La stimolazione del sistema immunitario «è lo standard di cura anche in molte altre neoplasie, dai carcinomi del polmone e del rene, fino a quelli gastrointestinali e al mesotelioma pleurico» interviene Ferdinando De Vita, direttore del Dipartimento Medicina di precisione e professore di Oncologia medica all’Università Luigi Vanvitelli di Napoli.

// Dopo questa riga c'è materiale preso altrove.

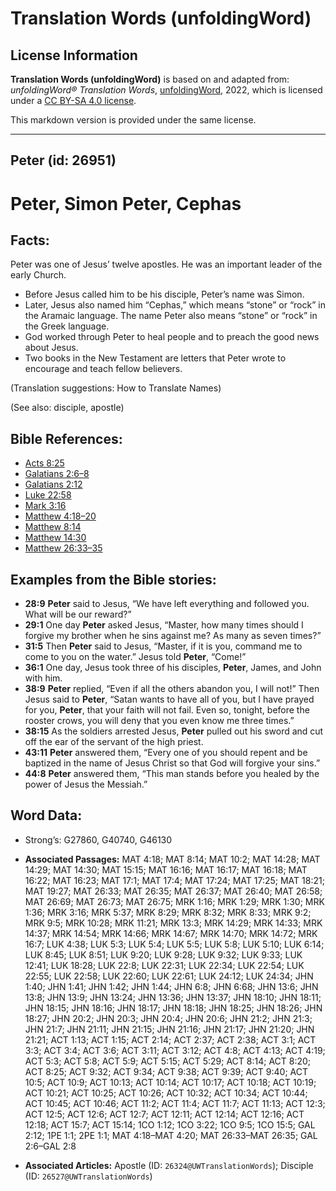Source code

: # Translation Words (unfoldingWord)

## License Information

**Translation Words (unfoldingWord)** is based on and adapted from: _unfoldingWord® Translation Words_, [unfoldingWord](https://unfoldingword.org/utw), 2022, which is licensed under a [CC BY-SA 4.0 license](https://creativecommons.org/licenses/by-sa/4.0/legalcode.en).

This markdown version is provided under the same license.



--------------------------------

## Peter (id: 26951)

Peter, Simon Peter, Cephas
==========================

Facts:
------

Peter was one of Jesus’ twelve apostles. He was an important leader of the early Church.

* Before Jesus called him to be his disciple, Peter’s name was Simon.
* Later, Jesus also named him “Cephas,” which means “stone” or “rock” in the Aramaic language. The name Peter also means “stone” or “rock” in the Greek language.
* God worked through Peter to heal people and to preach the good news about Jesus.
* Two books in the New Testament are letters that Peter wrote to encourage and teach fellow believers.

(Translation suggestions: How to Translate Names)

(See also: disciple, apostle)

Bible References:
-----------------

* [Acts 8:25](https://ref.ly/Acts8:25)
* [Galatians 2:6–8](https://ref.ly/Gal2:6-Gal2:8)
* [Galatians 2:12](https://ref.ly/Gal2:12)
* [Luke 22:58](https://ref.ly/Luke22:58)
* [Mark 3:16](https://ref.ly/Mark3:16)
* [Matthew 4:18–20](https://ref.ly/Matt4:18-Matt4:20)
* [Matthew 8:14](https://ref.ly/Matt8:14)
* [Matthew 14:30](https://ref.ly/Matt14:30)
* [Matthew 26:33–35](https://ref.ly/Matt26:33-Matt26:35)

Examples from the Bible stories:
--------------------------------

* **28:9** **Peter** said to Jesus, “We have left everything and followed you. What will be our reward?”
* **29:1** One day **Peter** asked Jesus, “Master, how many times should I forgive my brother when he sins against me? As many as seven times?”
* **31:5** Then **Peter** said to Jesus, “Master, if it is you, command me to come to you on the water.” Jesus told **Peter**, “Come!”
* **36:1** One day, Jesus took three of his disciples, **Peter**, James, and John with him.
* **38:9** **Peter** replied, “Even if all the others abandon you, I will not!” Then Jesus said to **Peter**, “Satan wants to have all of you, but I have prayed for you, **Peter**, that your faith will not fail. Even so, tonight, before the rooster crows, you will deny that you even know me three times.”
* **38:15** As the soldiers arrested Jesus, **Peter** pulled out his sword and cut off the ear of the servant of the high priest.
* **43:11** **Peter** answered them, “Every one of you should repent and be baptized in the name of Jesus Christ so that God will forgive your sins.”
* **44:8** **Peter** answered them, “This man stands before you healed by the power of Jesus the Messiah.”

Word Data:
----------

* Strong’s: G27860, G40740, G46130

* **Associated Passages:** MAT 4:18; MAT 8:14; MAT 10:2; MAT 14:28; MAT 14:29; MAT 14:30; MAT 15:15; MAT 16:16; MAT 16:17; MAT 16:18; MAT 16:22; MAT 16:23; MAT 17:1; MAT 17:4; MAT 17:24; MAT 17:25; MAT 18:21; MAT 19:27; MAT 26:33; MAT 26:35; MAT 26:37; MAT 26:40; MAT 26:58; MAT 26:69; MAT 26:73; MAT 26:75; MRK 1:16; MRK 1:29; MRK 1:30; MRK 1:36; MRK 3:16; MRK 5:37; MRK 8:29; MRK 8:32; MRK 8:33; MRK 9:2; MRK 9:5; MRK 10:28; MRK 11:21; MRK 13:3; MRK 14:29; MRK 14:33; MRK 14:37; MRK 14:54; MRK 14:66; MRK 14:67; MRK 14:70; MRK 14:72; MRK 16:7; LUK 4:38; LUK 5:3; LUK 5:4; LUK 5:5; LUK 5:8; LUK 5:10; LUK 6:14; LUK 8:45; LUK 8:51; LUK 9:20; LUK 9:28; LUK 9:32; LUK 9:33; LUK 12:41; LUK 18:28; LUK 22:8; LUK 22:31; LUK 22:34; LUK 22:54; LUK 22:55; LUK 22:58; LUK 22:60; LUK 22:61; LUK 24:12; LUK 24:34; JHN 1:40; JHN 1:41; JHN 1:42; JHN 1:44; JHN 6:8; JHN 6:68; JHN 13:6; JHN 13:8; JHN 13:9; JHN 13:24; JHN 13:36; JHN 13:37; JHN 18:10; JHN 18:11; JHN 18:15; JHN 18:16; JHN 18:17; JHN 18:18; JHN 18:25; JHN 18:26; JHN 18:27; JHN 20:2; JHN 20:3; JHN 20:4; JHN 20:6; JHN 21:2; JHN 21:3; JHN 21:7; JHN 21:11; JHN 21:15; JHN 21:16; JHN 21:17; JHN 21:20; JHN 21:21; ACT 1:13; ACT 1:15; ACT 2:14; ACT 2:37; ACT 2:38; ACT 3:1; ACT 3:3; ACT 3:4; ACT 3:6; ACT 3:11; ACT 3:12; ACT 4:8; ACT 4:13; ACT 4:19; ACT 5:3; ACT 5:8; ACT 5:9; ACT 5:15; ACT 5:29; ACT 8:14; ACT 8:20; ACT 8:25; ACT 9:32; ACT 9:34; ACT 9:38; ACT 9:39; ACT 9:40; ACT 10:5; ACT 10:9; ACT 10:13; ACT 10:14; ACT 10:17; ACT 10:18; ACT 10:19; ACT 10:21; ACT 10:25; ACT 10:26; ACT 10:32; ACT 10:34; ACT 10:44; ACT 10:45; ACT 10:46; ACT 11:2; ACT 11:4; ACT 11:7; ACT 11:13; ACT 12:3; ACT 12:5; ACT 12:6; ACT 12:7; ACT 12:11; ACT 12:14; ACT 12:16; ACT 12:18; ACT 15:7; ACT 15:14; 1CO 1:12; 1CO 3:22; 1CO 9:5; 1CO 15:5; GAL 2:12; 1PE 1:1; 2PE 1:1; MAT 4:18–MAT 4:20; MAT 26:33–MAT 26:35; GAL 2:6–GAL 2:8
* **Associated Articles:** Apostle (ID: `26324@UWTranslationWords`); Disciple (ID: `26527@UWTranslationWords`)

In particolare, l’immunoncologia «ha costituito una vera evoluzione negli adenocarcinomi gastroesofagei in fase avanzata o metastatica, dove, per oltre dieci anni, non ci sono stati progressi e i benefici della chemioterapia sono stati limitati».

Un’indagine su più di 5.500 pazienti, però, ha rilevato che «circa la metà non sa come funziona questa terapia» ricorda Monica Forchetta, presidente dell'Associazione pazienti Italia melanoma (Apaim). L’immunoncologia «ha trasformato le prospettive delle persone colpite da melanoma metastatico – ribadisce - perché oggi in alcuni casi si può parlare di cronicizzazione della malattia. Vanno sensibilizzati anche i cittadini, perché abbiano fiducia nella scienza, nei clinici e nella ricerca. In particolare, è necessario aumentare il livello di consapevolezza dei più giovani».

Grazie all’innovazione, oggi sempre più pazienti possono dire «di aver superato la malattia o convivono con il cancro con una buona qualità di vita» dice Claudia Santangelo, presidente di Vivere senza stomaco (si può). «La ricerca – sottolinea - offre in modo tangibile nuove opportunità di cura e di sopravvivenza» e le Associazioni «hanno anche il compito di sensibilizzare i pazienti e i cittadini» sulla sua importanza «per informarli sulle sperimentazioni cliniche, con la possibilità anche di accedere in anticipo a farmaci innovativi».

Il “viaggio” dell’immunoncologia inizia nei primi del Novecento, con gli studi sul ruolo del sistema immunitario nei tumori. Dopo quasi novant’anni, nel 1992 in Giappone, Tasuku Honjo scopre che una proteina svolge un ruolo importante per il corretto funzionamento del sistema immunitario. Nel 1996, negli Stati Uniti, James P. Allison identifica il meccanismo con cui i tumori spengono la risposta immunitaria. E, nel 2018, il Premio Nobel per la Medicina è assegnato a James P. Allison e a Tasuku Honjo, per i loro studi sui meccanismi che impediscono al sistema immunitario di riconoscere le cellule tumorali.

«Siamo stati pionieri nella scoperta dell’immunoncologia, che ha cambiato la storia naturale di diverse neoplasie e che viene utilizzata non solo nelle forme più avanzate di malattia ma anche negli stadi iniziali, quando il sistema immunitario è potenzialmente più reattivo al trattamento» ricorda Cosimo Paga, Executive Country Medical Director, di Bristol Myers Squibb Italia. «Il nostro obiettivo – aggiunge - è estendere l’efficacia dell’immunoncologia al maggior numero di pazienti per migliorarne la sopravvivenza». Il futuro, prevede ancora Paga, è l’immunoncologia di precisione, quindi la possibilità di predire la sensibilità all’immunoterapia: «Ci stiamo spostando dal modello istologico, cioè dall’organo colpito dalla malattia, all’alterazione molecolare, in grado di predire la risposta dei pazienti al trattamento. Questo modello, definito agnostico, consente di ampliare il numero di pazienti che possono trarre vantaggio da uno specifico approccio terapeutico, indipendentemente dalla localizzazione del tumore».